┌──

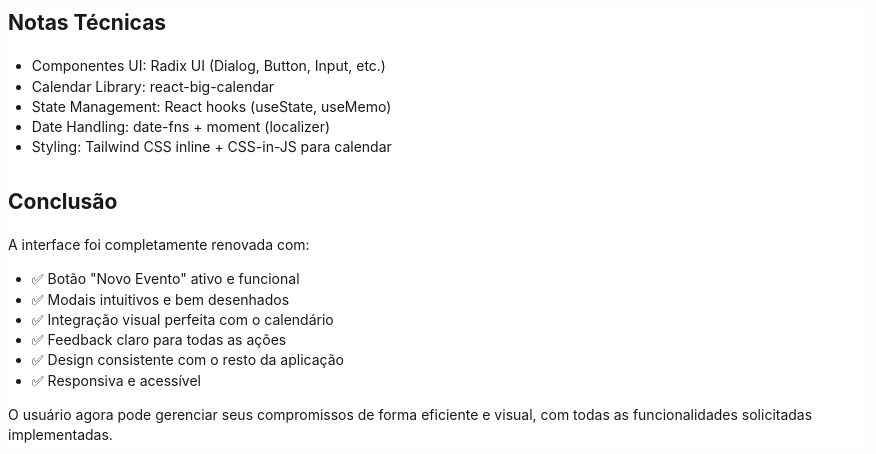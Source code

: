 ## Notas Técnicas

- Componentes UI: Radix UI (Dialog, Button, Input, etc.)
- Calendar Library: react-big-calendar
- State Management: React hooks (useState, useMemo)
- Date Handling: date-fns + moment (localizer)
- Styling: Tailwind CSS inline + CSS-in-JS para calendar

## Conclusão

A interface foi completamente renovada com:
- ✅ Botão "Novo Evento" ativo e funcional
- ✅ Modais intuitivos e bem desenhados
- ✅ Integração visual perfeita com o calendário
- ✅ Feedback claro para todas as ações
- ✅ Design consistente com o resto da aplicação
- ✅ Responsiva e acessível

O usuário agora pode gerenciar seus compromissos de forma eficiente e visual, com todas as funcionalidades solicitadas implementadas.
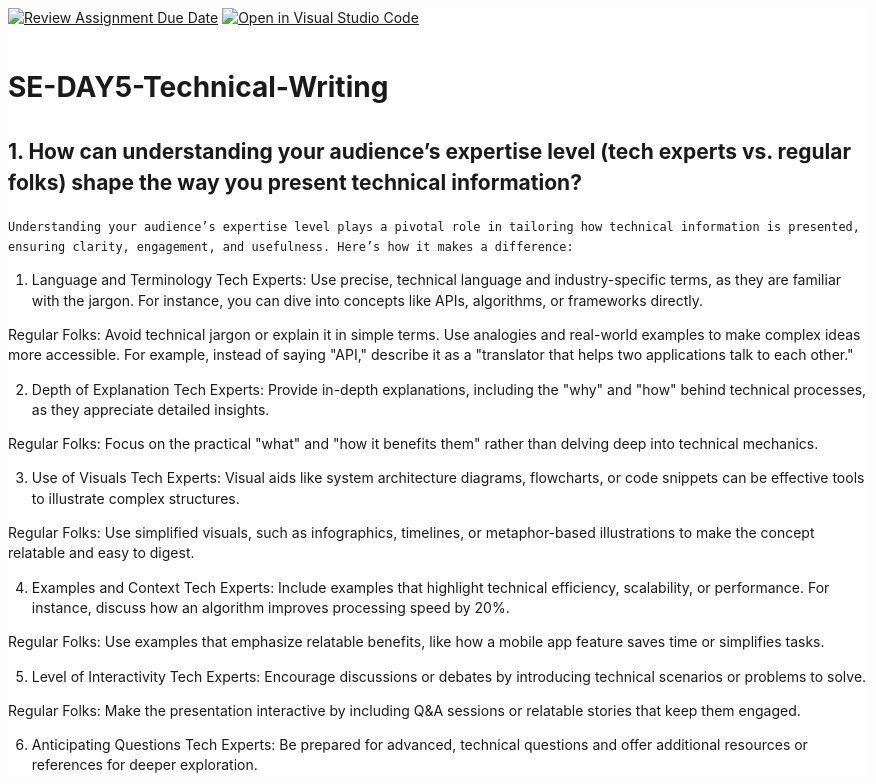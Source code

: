 [![Review Assignment Due Date](https://classroom.github.com/assets/deadline-readme-button-22041afd0340ce965d47ae6ef1cefeee28c7c493a6346c4f15d667ab976d596c.svg)](https://classroom.github.com/a/zsAR-pyY)
[![Open in Visual Studio Code](https://classroom.github.com/assets/open-in-vscode-2e0aaae1b6195c2367325f4f02e2d04e9abb55f0b24a779b69b11b9e10269abc.svg)](https://classroom.github.com/online_ide?assignment_repo_id=18573016&assignment_repo_type=AssignmentRepo)
# SE-DAY5-Technical-Writing
## 1. How can understanding your audience’s expertise level (tech experts vs. regular folks) shape the way you present technical information?
    Understanding your audience’s expertise level plays a pivotal role in tailoring how technical information is presented, ensuring clarity, engagement, and usefulness. Here’s how it makes a difference:

1. Language and Terminology
Tech Experts: Use precise, technical language and industry-specific terms, as they are familiar with the jargon. For instance, you can dive into concepts like APIs, algorithms, or frameworks directly.

Regular Folks: Avoid technical jargon or explain it in simple terms. Use analogies and real-world examples to make complex ideas more accessible. For example, instead of saying "API," describe it as a "translator that helps two applications talk to each other."

2. Depth of Explanation
Tech Experts: Provide in-depth explanations, including the "why" and "how" behind technical processes, as they appreciate detailed insights.

Regular Folks: Focus on the practical "what" and "how it benefits them" rather than delving deep into technical mechanics.

3. Use of Visuals
Tech Experts: Visual aids like system architecture diagrams, flowcharts, or code snippets can be effective tools to illustrate complex structures.

Regular Folks: Use simplified visuals, such as infographics, timelines, or metaphor-based illustrations to make the concept relatable and easy to digest.

4. Examples and Context
Tech Experts: Include examples that highlight technical efficiency, scalability, or performance. For instance, discuss how an algorithm improves processing speed by 20%.

Regular Folks: Use examples that emphasize relatable benefits, like how a mobile app feature saves time or simplifies tasks.

5. Level of Interactivity
Tech Experts: Encourage discussions or debates by introducing technical scenarios or problems to solve.

Regular Folks: Make the presentation interactive by including Q&A sessions or relatable stories that keep them engaged.

6. Anticipating Questions
Tech Experts: Be prepared for advanced, technical questions and offer additional resources or references for deeper exploration.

└──

*REQUIRED WORK*
From the records above, copy each line in which the string "expertise" occurs.

*SOLUTION TO THIS EXERCISE*
## 1. How can understanding your audience’s expertise level (tech experts vs. regular folks) shape the way you present technical information?
    Understanding your audience’s expertise level plays a pivotal role in tailoring how technical information is presented, ensuring clarity, engagement, and usefulness. Here’s how it makes a difference:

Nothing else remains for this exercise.